Records from a data source
-- -- --

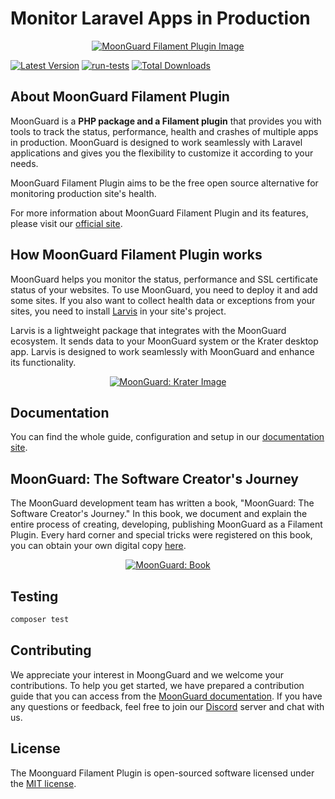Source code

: # Monitor Laravel Apps in Production

<p align="center"><a href="https://moonguard.dev/filament-plugin" target="_blank"><img src="https://github.com/taecontrol/moonguard/assets/61505019/e66303aa-092b-4ca0-a7d7-cc573fe7fb55?raw=true" class="filament-hidden" alt="MoonGuard Filament Plugin Image"></a></p>

[![Latest Version](https://img.shields.io/github/release/taecontrol/moonguard.svg?style=flat-square)](https://github.com/taecontrol/moonguard/releases)
[![run-tests](https://github.com/taecontrol/moonguard/actions/workflows/run-tests.yml/badge.svg)](https://github.com/taecontrol/moonguard/actions/workflows/run-tests.yml)
[![Total Downloads](https://img.shields.io/packagist/dt/taecontrol/moonguard.svg?style=flat-square)](https://packagist.org/packages/taecontrol/moonguard)

## About MoonGuard Filament Plugin

MoonGuard is a **PHP package and a Filament plugin** that provides you with tools to track the status, performance, health and crashes of multiple apps in production. MoonGuard is designed to work seamlessly with Laravel applications and gives you the flexibility to customize it according to your needs.

MoonGuard Filament Plugin aims to be the free open source alternative for monitoring production site's health.

For more information about MoonGuard Filament Plugin and its features, please visit our [official site](https://moonguard.dev/filament-plugin).


## How MoonGuard Filament Plugin works

MoonGuard helps you monitor the status, performance and SSL certificate status of your websites. To use MoonGuard, you need to deploy it and add some sites. If you also want to collect health data or exceptions from your sites, you need to install [Larvis](https://github.com/taecontrol/larvis) in your site's project.

Larvis is a lightweight package that integrates with the MoonGuard ecosystem. It sends data to your MoonGuard system or the Krater desktop app. Larvis is designed to work seamlessly with MoonGuard and enhance its functionality.

<p align="center"><a href="https://moonguard.dev/krater" target="_blank"><img src="https://github.com/taecontrol/moonguard/assets/61505019/63c0ca3d-6a91-4c50-a399-a804cdaf71f0" alt="MoonGuard: Krater Image"></a></p>

## Documentation

You can find the whole guide, configuration and setup in our [documentation site](https://docs.moonguard.dev).

## MoonGuard: The Software Creator's Journey

The MoonGuard development team has written a book, "MoonGuard: The Software Creator's Journey." In this book, we document and explain the entire process of creating, developing, publishing MoonGuard as a Filament Plugin. Every hard corner and special tricks were registered on this book, you can obtain your own digital copy [here](https://moonguard.dev/book). 

<p align="center"><a href="https://moonguard.dev/book" target="_blank"><img src="https://github.com/taecontrol/moonguard/assets/61505019/ecae1c7a-9602-4c43-8ee0-ac684bd636b1" alt="MoonGuard: Book"></a></p>


## Testing

```bash
composer test
```

## Contributing

We appreciate your interest in MoongGuard and we welcome your contributions. To help you get started, we have prepared a contribution guide that you can access from the [MoonGuard documentation](https://docs.moonguard.dev/contributions). If you have any questions or feedback, feel free to join our [Discord](https://discord.com/invite/vCCy4aJxnY) server and chat with us.

## License

The Moonguard Filament Plugin is open-sourced software licensed under the [MIT license](https://opensource.org/licenses/MIT).
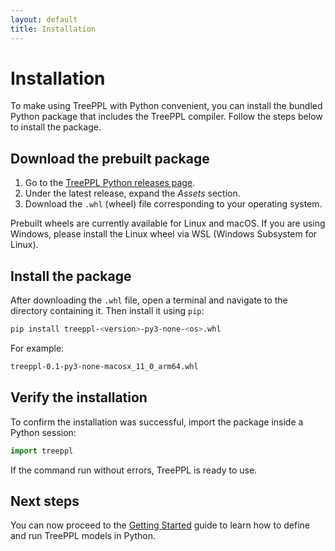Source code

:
 ```yaml
---
layout: default
title: Installation
---
```

# Installation

To make using TreePPL with Python convenient, you can install the bundled Python package that includes the TreePPL compiler.
Follow the steps below to install the package.

## Download the prebuilt package

1. Go to the [TreePPL Python releases page](https://github.com/treeppl/treeppl-python/releases).
2. Under the latest release, expand the *Assets* section.
3. Download the `.whl` (wheel) file corresponding to your operating system.

Prebuilt wheels are currently available for Linux and macOS.
If you are using Windows, please install the Linux wheel via WSL (Windows Subsystem for Linux).

## Install the package

After downloading the `.whl` file, open a terminal and navigate to the directory containing it.
Then install it using `pip`:

```bash
pip install treeppl-<version>-py3-none-<os>.whl
```

For example:
```bash
treeppl-0.1-py3-none-macosx_11_0_arm64.whl
```

## Verify the installation

To confirm the installation was successful, import the package inside a Python session:
```python
import treeppl
```
If the command run without errors, TreePPL is ready to use.

## Next steps

You can now proceed to the [Getting Started](getting-started) guide to learn how to define and run TreePPL models in Python.
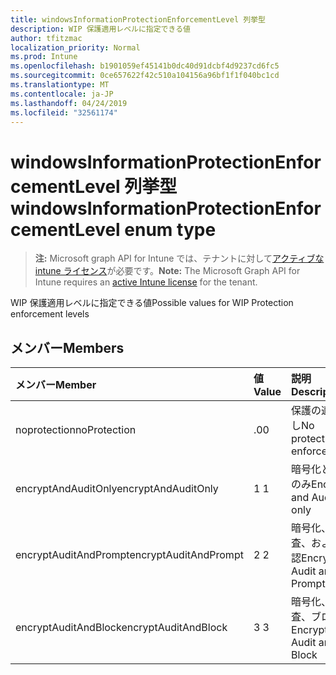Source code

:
 ```yaml
---
title: windowsInformationProtectionEnforcementLevel 列挙型
description: WIP 保護適用レベルに指定できる値
author: tfitzmac
localization_priority: Normal
ms.prod: Intune
ms.openlocfilehash: b1901059ef45141b0dc40d91dcbf4d9237cd6fc5
ms.sourcegitcommit: 0ce657622f42c510a104156a96bf1f1f040bc1cd
ms.translationtype: MT
ms.contentlocale: ja-JP
ms.lasthandoff: 04/24/2019
ms.locfileid: "32561174"
---
```

# <a name="windowsinformationprotectionenforcementlevel-enum-type"></a><span data-ttu-id="07f6b-103">windowsInformationProtectionEnforcementLevel 列挙型</span><span class="sxs-lookup"><span data-stu-id="07f6b-103">windowsInformationProtectionEnforcementLevel enum type</span></span>

> <span data-ttu-id="07f6b-104">**注:** Microsoft graph API for Intune では、テナントに対して[アクティブな intune ライセンス](https://go.microsoft.com/fwlink/?linkid=839381)が必要です。</span><span class="sxs-lookup"><span data-stu-id="07f6b-104">**Note:** The Microsoft Graph API for Intune requires an [active Intune license](https://go.microsoft.com/fwlink/?linkid=839381) for the tenant.</span></span>

<span data-ttu-id="07f6b-105">WIP 保護適用レベルに指定できる値</span><span class="sxs-lookup"><span data-stu-id="07f6b-105">Possible values for WIP Protection enforcement levels</span></span>

## <a name="members"></a><span data-ttu-id="07f6b-106">メンバー</span><span class="sxs-lookup"><span data-stu-id="07f6b-106">Members</span></span>
|<span data-ttu-id="07f6b-107">メンバー</span><span class="sxs-lookup"><span data-stu-id="07f6b-107">Member</span></span>|<span data-ttu-id="07f6b-108">値</span><span class="sxs-lookup"><span data-stu-id="07f6b-108">Value</span></span>|<span data-ttu-id="07f6b-109">説明</span><span class="sxs-lookup"><span data-stu-id="07f6b-109">Description</span></span>|
|:---|:---|:---|
|<span data-ttu-id="07f6b-110">noprotection</span><span class="sxs-lookup"><span data-stu-id="07f6b-110">noProtection</span></span>|<span data-ttu-id="07f6b-111">.0</span><span class="sxs-lookup"><span data-stu-id="07f6b-111">0</span></span>|<span data-ttu-id="07f6b-112">保護の適用なし</span><span class="sxs-lookup"><span data-stu-id="07f6b-112">No protection enforcement</span></span>|
|<span data-ttu-id="07f6b-113">encryptAndAuditOnly</span><span class="sxs-lookup"><span data-stu-id="07f6b-113">encryptAndAuditOnly</span></span>|<span data-ttu-id="07f6b-114">1 </span><span class="sxs-lookup"><span data-stu-id="07f6b-114">1</span></span>|<span data-ttu-id="07f6b-115">暗号化と監査のみ</span><span class="sxs-lookup"><span data-stu-id="07f6b-115">Encrypt and Audit only</span></span>|
|<span data-ttu-id="07f6b-116">encryptAuditAndPrompt</span><span class="sxs-lookup"><span data-stu-id="07f6b-116">encryptAuditAndPrompt</span></span>|<span data-ttu-id="07f6b-117">2 </span><span class="sxs-lookup"><span data-stu-id="07f6b-117">2</span></span>|<span data-ttu-id="07f6b-118">暗号化、監査、および確認</span><span class="sxs-lookup"><span data-stu-id="07f6b-118">Encrypt, Audit and Prompt</span></span>|
|<span data-ttu-id="07f6b-119">encryptAuditAndBlock</span><span class="sxs-lookup"><span data-stu-id="07f6b-119">encryptAuditAndBlock</span></span>|<span data-ttu-id="07f6b-120">3 </span><span class="sxs-lookup"><span data-stu-id="07f6b-120">3</span></span>|<span data-ttu-id="07f6b-121">暗号化、監査、ブロック</span><span class="sxs-lookup"><span data-stu-id="07f6b-121">Encrypt, Audit and Block</span></span>|



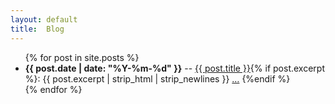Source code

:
 ```yaml
---
layout: default
title:  Blog
---
```


<ul>
  {% for post in site.posts %}
    <li>
      <b>{{ post.date | date: "%Y-%m-%d" }}</b> -- 
      <a href="{{ post.url }}">{{ post.title }}</a
      >{% if post.excerpt %}: 
               {{ post.excerpt | strip_html | strip_newlines }} <a href="{{ post.url }}">…</a> 
       {%endif %}
    </li>
  {% endfor %}

  <!-- This is far from perfect -->
</ul>
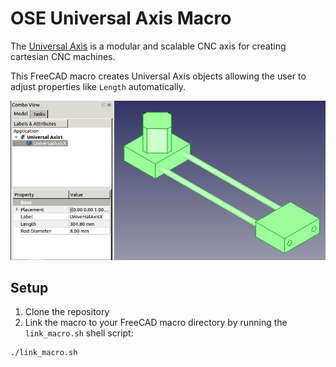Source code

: # OSE Universal Axis Macro
The [Universal Axis](https://wiki.opensourceecology.org/wiki/Universal_CNC_Axis) is a modular and scalable CNC axis for creating cartesian CNC machines.

This FreeCAD macro creates Universal Axis objects allowing the user to adjust properties like `Length` automatically.

![Universal Axis object in FreeCAD](universal-axis.png)

## Setup
1. Clone the repository
2. Link the macro to your FreeCAD macro directory by running the `link_macro.sh` shell script:

```
./link_macro.sh
```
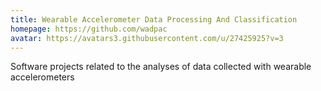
 ```yaml
---
title: Wearable Accelerometer Data Processing And Classification
homepage: https://github.com/wadpac
avatar: https://avatars3.githubusercontent.com/u/27425925?v=3
---
```

Software projects related to the analyses of data collected with wearable accelerometers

-- -- --

**Task instructions**:
Scan the records above for the string "using", then copy each line where it turns up.

**Exercise result**:
To make using TreePPL with Python convenient, you can install the bundled Python package that includes the TreePPL compiler.
If you are using Windows, please install the Linux wheel via WSL (Windows Subsystem for Linux).
Then install it using `pip`:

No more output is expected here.